The snow cover area, i.e., the areal extent of snow-covered ground [1], is a key variable in the study of mountain ecosystems [2]. In mountainous regions, the snow cover is characterized by a high spatial variability, which reflects the combined influence of the terrain, land cover and weather variability [3,4]. Therefore, high-resolution information (i.e., below 100 m) on the snow cover area is important to understand the dynamics of mountain ecosystems. For example, an accurate description of the snow cover area was critical to explain the spatial heterogeneity of both taxonomic and functional diversity of plant communities in an alpine grassland [5]. High-resolution snow cover area is also useful in hydrology to reduce biases in the spatial distribution of the snow water equivalent [6,7] and may become an important tool for economic activities like land management or tourism. For all the aforementioned applications, it is also important to characterize the snow cover evolution with a high temporal resolution especially during the melt season when significant reduction of the snow cover occurs at a daily rate.

VEN$\mathsf{\mu }$S is a micro-satellite in Sun-synchronous circular orbit with a superspectral camera which provides images with 12 narrow spectral bands in the visible and near infrared region (VNIR) [8,9]. VEN$\mathsf{\mu }$S was launched on 2 August 2017. The first phase of VEN$\mathsf{\mu }$S mission (after the commissioning phase) is devoted to the science mission objectives. It started in January 2018 and is planned to last 2.5 years. During this phase, VEN$\mathsf{\mu }$S camera acquires images from the nominal orbit at 720 km altitude for 110 selected sites. In this configuration, the sensor swath is 27.5 km, the ground spatial resolution is 5.3 m at nadir and the revisit time is 2 days. No other sensor currently in orbit combines this kind of revisit rate, spatial resolution and spectral bands [10]. Some VEN$\mathsf{\mu }$S sites are located in mountainous areas with a significant seasonal snow cover in winter: DESIP2 (USA), DESIP3 (USA), SUDOUEST (France and Spain), NARYN (Kirghizstan), KHUMBU (Nepal and China). Hence, these sites offer the opportunity to track subtle variations of the snow cover area at unprecedented spatial and temporal resolution. Orthorectified top-of-atmosphere reflectances products (level-1C) are delivered by the French Theia land data center with a pixel size of 5 m.
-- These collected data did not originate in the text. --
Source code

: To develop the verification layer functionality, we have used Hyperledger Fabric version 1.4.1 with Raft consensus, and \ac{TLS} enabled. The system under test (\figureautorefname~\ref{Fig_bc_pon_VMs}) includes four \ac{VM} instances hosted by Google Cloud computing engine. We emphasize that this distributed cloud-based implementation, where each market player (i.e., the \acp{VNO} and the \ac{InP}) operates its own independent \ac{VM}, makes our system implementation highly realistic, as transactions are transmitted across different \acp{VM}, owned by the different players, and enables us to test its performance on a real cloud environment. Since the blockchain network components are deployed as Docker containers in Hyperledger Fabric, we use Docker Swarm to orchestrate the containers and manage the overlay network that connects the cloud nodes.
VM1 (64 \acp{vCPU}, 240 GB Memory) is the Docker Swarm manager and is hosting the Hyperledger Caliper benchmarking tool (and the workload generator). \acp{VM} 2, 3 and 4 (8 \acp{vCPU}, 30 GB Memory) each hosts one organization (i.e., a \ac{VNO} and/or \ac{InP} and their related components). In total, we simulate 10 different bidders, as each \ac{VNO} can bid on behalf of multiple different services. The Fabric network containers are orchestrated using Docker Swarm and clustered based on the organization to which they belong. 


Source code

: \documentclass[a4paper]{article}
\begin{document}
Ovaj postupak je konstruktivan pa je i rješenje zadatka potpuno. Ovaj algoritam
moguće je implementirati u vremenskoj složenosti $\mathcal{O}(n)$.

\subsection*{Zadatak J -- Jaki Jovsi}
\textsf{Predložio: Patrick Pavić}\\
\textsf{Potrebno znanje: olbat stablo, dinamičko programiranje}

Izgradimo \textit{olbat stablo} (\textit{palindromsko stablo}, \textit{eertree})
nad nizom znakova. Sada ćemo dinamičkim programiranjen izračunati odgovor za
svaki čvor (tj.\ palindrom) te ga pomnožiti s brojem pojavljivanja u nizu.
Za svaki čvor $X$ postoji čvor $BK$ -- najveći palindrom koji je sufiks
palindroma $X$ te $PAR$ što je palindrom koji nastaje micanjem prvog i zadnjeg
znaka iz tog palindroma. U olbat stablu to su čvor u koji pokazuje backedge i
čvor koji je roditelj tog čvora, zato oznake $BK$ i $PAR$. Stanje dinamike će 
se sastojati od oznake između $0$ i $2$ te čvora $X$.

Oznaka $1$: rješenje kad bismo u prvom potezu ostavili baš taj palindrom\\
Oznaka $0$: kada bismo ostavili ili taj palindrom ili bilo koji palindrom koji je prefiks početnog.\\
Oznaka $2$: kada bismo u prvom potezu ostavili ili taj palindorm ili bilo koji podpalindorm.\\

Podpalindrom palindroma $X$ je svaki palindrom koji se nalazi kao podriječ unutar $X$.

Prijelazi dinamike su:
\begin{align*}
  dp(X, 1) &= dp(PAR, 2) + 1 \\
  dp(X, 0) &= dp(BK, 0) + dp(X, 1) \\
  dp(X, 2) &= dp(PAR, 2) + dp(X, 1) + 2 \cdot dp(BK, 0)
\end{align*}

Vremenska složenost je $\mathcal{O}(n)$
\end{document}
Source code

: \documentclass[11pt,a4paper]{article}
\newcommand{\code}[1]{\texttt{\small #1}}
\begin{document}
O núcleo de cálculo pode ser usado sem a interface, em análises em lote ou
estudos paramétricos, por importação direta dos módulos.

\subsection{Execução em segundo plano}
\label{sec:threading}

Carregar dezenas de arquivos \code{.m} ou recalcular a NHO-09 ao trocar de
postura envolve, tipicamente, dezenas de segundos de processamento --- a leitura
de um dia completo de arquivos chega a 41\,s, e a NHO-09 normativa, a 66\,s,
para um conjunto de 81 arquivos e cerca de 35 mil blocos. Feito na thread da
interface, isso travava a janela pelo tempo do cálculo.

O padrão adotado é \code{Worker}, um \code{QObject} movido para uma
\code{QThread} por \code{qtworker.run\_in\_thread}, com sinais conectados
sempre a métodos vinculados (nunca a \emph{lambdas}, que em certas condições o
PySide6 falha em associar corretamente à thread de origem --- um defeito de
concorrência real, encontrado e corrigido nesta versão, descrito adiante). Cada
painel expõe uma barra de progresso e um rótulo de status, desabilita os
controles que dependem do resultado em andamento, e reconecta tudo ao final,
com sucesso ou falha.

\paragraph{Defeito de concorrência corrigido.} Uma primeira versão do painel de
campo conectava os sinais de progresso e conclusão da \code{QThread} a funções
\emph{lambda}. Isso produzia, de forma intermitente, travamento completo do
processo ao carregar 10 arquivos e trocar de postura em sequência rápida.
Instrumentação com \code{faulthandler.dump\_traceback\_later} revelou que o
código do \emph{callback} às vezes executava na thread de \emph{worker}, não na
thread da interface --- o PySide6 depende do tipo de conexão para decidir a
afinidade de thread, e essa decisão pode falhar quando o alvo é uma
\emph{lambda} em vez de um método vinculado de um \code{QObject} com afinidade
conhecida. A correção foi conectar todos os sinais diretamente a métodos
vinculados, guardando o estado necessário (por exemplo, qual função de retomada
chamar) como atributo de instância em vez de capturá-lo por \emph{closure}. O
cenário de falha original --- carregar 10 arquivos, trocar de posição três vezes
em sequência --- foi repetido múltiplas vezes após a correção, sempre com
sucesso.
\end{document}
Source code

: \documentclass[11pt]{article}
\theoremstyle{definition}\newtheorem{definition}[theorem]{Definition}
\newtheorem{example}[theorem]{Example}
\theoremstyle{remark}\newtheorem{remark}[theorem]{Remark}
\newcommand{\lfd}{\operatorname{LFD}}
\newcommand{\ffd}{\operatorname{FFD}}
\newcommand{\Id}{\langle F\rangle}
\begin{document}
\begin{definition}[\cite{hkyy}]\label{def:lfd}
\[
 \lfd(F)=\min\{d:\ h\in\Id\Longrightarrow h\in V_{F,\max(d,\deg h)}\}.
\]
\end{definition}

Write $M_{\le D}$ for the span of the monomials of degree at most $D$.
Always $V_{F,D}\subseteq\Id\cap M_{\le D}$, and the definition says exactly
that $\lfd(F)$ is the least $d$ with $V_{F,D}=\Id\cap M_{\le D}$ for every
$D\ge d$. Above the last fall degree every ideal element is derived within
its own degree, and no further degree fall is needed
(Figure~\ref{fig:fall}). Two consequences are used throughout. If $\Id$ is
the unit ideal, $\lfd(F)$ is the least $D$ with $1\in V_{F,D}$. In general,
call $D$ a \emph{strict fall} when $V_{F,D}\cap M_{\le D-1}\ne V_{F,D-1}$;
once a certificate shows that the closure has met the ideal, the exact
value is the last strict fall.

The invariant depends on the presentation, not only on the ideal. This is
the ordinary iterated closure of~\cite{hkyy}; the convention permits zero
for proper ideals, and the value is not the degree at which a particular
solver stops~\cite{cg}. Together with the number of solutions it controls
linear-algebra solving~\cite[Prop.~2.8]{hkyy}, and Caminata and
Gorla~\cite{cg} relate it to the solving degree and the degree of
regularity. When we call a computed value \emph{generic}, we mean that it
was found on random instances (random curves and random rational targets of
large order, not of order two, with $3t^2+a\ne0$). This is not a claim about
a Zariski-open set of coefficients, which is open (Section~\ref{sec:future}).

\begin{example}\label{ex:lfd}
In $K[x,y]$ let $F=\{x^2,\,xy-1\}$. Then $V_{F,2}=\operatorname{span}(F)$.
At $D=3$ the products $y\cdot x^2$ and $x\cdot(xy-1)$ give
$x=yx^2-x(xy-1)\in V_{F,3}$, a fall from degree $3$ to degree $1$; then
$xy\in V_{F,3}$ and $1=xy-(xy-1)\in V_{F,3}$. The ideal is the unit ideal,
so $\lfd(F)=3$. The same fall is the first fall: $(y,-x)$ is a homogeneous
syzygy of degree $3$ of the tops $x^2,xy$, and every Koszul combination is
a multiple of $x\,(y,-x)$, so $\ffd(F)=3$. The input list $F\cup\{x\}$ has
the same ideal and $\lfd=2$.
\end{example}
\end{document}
Theia also provides surface reflectance products (level-2A) at 10 m resolution, which were generated using state-of-the-art atmospheric correction and cloud masking algorithm [11,12]. Currently, there is no snow product based on VEN$\mathsf{\mu }$S images, which indicates the presence or absence of snow, like the Theia snow collection for Sentinel-2 [13]. Therefore, our objective is to define a method to classify the snow cover from VEN$\mathsf{\mu }$S level-2A products (surface reflectance and cloud mask). However, the 12 spectral bands of VEN$\mathsf{\mu }$S only cover the VNIR spectral region while existing snow detection algorithms typically make use of a shortwave infrared (SWIR) band to determine the presence of snow in Landsat, MODIS, ASTER or Sentinel-2 images [13,14,15,16]. Indeed, this band permits to easily distinguish between snow-covered and snow-free areas, because snow has a high reflectance at visible wavelengths and very low reflectance in the SWIR [17,18]. This specific property of the snow cover led to the definition of the Normalized Difference Snow Index by Dozier [14]:

$$\mathrm{NDSI}=\frac{{\rho }_{\mathrm{green}}-{\rho }_{\mathrm{SWIR}}}{{\rho }_{\mathrm{green}}+{\rho }_{\mathrm{SWIR}}},$$

(1)

where ${\rho }_{\mathrm{green}}$ (resp. ${\rho }_{\mathrm{SWIR}}$) is the surface reflectance in the green channel (resp. SWIR at 1.6 $\mathsf{\mu }$m).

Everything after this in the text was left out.